Thursday, April 18, 2013

April 19, 1916 - Neiu Nederlanders back Americans

In response to unrestricted submarine warfare by the Germans, American President Woodrow Wilson delivered on April 18, 1916, an ultimatum that continued attack on American ships would provoke war.  The next day, Neiu Nederlander President Theodoor van Rosevelt traveled to Washington to show his agreement.  If the US went to war, the American Dutch would bravely join them.

The two nations had grown up alongside one another as Europeans colonized North America.  The English threatened to eliminate the Dutch from their holdings of New Amsterdam when four frigates occupied the harbor.  Director-General Peter Stuyvesant, after considering ceding the land in hopes of retaking it, decided to head off a Second Anglo-Dutch War and refused.  After firing on the city, the frigates were rebuffed and returned to England empty-handed.

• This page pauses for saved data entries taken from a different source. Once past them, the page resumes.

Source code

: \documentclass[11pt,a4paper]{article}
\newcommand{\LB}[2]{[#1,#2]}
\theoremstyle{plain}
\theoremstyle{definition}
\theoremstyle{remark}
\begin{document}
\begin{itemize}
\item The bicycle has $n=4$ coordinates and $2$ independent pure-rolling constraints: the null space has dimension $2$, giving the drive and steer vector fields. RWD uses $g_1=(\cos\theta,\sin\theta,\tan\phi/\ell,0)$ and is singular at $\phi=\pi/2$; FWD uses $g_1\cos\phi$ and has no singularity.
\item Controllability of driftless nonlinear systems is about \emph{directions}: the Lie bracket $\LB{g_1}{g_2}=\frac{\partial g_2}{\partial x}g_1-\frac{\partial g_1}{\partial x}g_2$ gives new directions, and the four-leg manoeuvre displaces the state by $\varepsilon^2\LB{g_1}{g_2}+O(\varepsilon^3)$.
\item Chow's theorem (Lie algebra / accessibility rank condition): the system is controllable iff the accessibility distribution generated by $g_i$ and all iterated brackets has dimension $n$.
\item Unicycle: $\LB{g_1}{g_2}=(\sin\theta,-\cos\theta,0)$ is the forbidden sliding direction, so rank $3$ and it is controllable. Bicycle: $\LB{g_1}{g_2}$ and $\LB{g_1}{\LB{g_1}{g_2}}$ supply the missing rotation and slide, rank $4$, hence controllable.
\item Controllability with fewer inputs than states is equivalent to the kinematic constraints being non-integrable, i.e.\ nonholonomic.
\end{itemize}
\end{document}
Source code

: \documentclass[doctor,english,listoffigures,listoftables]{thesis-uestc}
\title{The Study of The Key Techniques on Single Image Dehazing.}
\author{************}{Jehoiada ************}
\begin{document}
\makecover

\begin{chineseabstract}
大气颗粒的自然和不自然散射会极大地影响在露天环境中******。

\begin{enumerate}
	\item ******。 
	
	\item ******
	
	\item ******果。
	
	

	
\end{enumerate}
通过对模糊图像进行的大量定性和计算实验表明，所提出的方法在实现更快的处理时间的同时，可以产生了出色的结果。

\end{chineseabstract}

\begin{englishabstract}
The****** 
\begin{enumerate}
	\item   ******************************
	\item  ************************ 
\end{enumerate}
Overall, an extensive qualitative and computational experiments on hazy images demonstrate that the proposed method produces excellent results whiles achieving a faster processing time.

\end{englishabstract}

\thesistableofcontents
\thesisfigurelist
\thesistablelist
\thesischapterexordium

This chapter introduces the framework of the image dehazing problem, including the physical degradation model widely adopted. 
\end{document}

Since that time, New Amsterdam quickly expanded.  Jews ousted from Brazil as Portugal retook Dutch conquests flooded into the city, and immigrants from all over the world were accepted.  The economy flourished as pelts were harvested from the upper Hudson and established shipping.  When the twin states of New England and Great Virginia declared independence from Britain, the Dutch granted support first financially and then through its impressive navy.  When Napoleon conquered the Netherlands in Europe, Neiu Nederlands announced its own independence.

Relations between Neiu Nederlanders and Americans were amicable.  They were particularly close with New England due to ties in shipping and manufacturing, although relations were at times strained while the United States to the south determining water rights of Lake Erie.  When New England broke off trade with the US over slavery, the Nederlanders maintained a lucrative neutrality.  The sudden surge of trade brought about a new golden age, which led to a great deal of corruption that responded in a powerful Progressive Movement, headed by the young Theodoor van Rosevelt.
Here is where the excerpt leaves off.